`2.5 cm^(3)` of `0.2 M H_(2)SO_(4)` solution is diluted to 0.5 `dm^(3)` . Find normality of the diluted solution .

To solve the problem of finding the normality of the diluted solution, we can follow these steps: ### Step 1: Identify and Convert Initial Volumes and Molarity Given: - Initial volume, \( V_1 = 2.5 \, \text{cm}^3 \) - Initial molarity, \( M_1 = 0.2 \, \text{M} \) - Final volume, \( V_2 = 0.5 \, \text{dm}^3 \) First, convert the initial volume from cm³ to dm³: \[ V_1 = 2.5 \, \text{cm}^3 = 2.5 \times 10^{-3} \, \text{dm}^3 \] ### Step 2: Calculate Initial Normality For sulfuric acid (\( \text{H}_2\text{SO}_4 \)), the equivalent factor (n-factor) is 2 because it can donate 2 protons (\( \text{H}^+ \)).
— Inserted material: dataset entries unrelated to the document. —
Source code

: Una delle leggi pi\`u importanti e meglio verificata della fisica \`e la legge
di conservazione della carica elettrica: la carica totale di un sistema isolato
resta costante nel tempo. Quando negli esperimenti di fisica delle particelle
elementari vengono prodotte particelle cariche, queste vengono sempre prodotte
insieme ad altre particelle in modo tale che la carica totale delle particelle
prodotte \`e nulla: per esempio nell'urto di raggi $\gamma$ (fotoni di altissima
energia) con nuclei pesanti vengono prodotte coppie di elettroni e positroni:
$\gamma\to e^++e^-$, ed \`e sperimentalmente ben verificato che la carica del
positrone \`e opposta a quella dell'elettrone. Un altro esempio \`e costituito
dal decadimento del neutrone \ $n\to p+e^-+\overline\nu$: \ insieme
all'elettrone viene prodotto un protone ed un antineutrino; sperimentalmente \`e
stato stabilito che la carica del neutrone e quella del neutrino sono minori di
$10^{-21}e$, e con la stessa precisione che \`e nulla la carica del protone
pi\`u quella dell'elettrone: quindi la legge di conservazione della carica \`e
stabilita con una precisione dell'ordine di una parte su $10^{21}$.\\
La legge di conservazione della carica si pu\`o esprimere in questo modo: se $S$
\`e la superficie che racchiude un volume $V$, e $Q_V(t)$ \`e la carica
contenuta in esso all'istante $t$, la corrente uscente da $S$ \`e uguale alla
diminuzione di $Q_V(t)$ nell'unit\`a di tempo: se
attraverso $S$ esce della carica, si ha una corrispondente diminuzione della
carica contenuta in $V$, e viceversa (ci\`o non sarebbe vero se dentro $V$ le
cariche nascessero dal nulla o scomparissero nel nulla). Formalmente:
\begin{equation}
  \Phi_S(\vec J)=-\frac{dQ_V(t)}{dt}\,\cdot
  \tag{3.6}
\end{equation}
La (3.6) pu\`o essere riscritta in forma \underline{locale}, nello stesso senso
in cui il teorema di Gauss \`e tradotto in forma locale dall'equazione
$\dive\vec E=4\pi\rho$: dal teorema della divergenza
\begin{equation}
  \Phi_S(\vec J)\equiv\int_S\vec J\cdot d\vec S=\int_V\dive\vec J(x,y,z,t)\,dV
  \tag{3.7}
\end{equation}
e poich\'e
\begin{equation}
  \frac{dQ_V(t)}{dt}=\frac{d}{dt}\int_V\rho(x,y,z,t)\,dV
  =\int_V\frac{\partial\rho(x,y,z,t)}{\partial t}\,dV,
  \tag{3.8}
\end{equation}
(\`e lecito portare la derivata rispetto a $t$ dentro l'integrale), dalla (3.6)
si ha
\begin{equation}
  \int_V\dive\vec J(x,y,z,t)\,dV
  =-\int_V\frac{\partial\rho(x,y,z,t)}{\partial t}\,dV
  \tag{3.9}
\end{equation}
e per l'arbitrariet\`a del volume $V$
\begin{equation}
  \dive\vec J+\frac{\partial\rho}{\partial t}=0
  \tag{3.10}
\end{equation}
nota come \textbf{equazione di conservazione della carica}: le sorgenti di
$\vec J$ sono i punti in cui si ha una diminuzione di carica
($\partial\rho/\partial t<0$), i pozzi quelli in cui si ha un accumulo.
Normality (\( N \)) is given by: \[ N = M \times \text{n-factor} \] So, the initial normality (\( N_1 \)) is: \[ N_1 = 0.2 \, \text{M} \times 2 = 0.4 \, \text{N} \] ### Step 3: Apply Dilution Formula The relationship between the initial and final states of a solution during dilution is given by: \[ N_1 V_1 = N_2 V_2 \] Substitute the known values: \[ 0.4 \, \text{N} \times 2.5 \times 10^{-3} \, \text{dm}^3 = N_2 \times 0.5 \, \text{dm}^3 \] ### Step 4: Solve for Final Normality (\( N_2 \)) \[ N_2 = \frac{0.4 \times 2.5 \times 10^{-3}}{0.5} \] \[ N_2 = \frac{1.0 \times 10^{-3}}{0.5} \] \[ N_2 = 2.0 \times 10^{-3} \, \text{N} \] \[ N_2 = 0.002 \, \text{N} \] Thus, the normality of the diluted solution is \( 0.002 \, \text{N} \).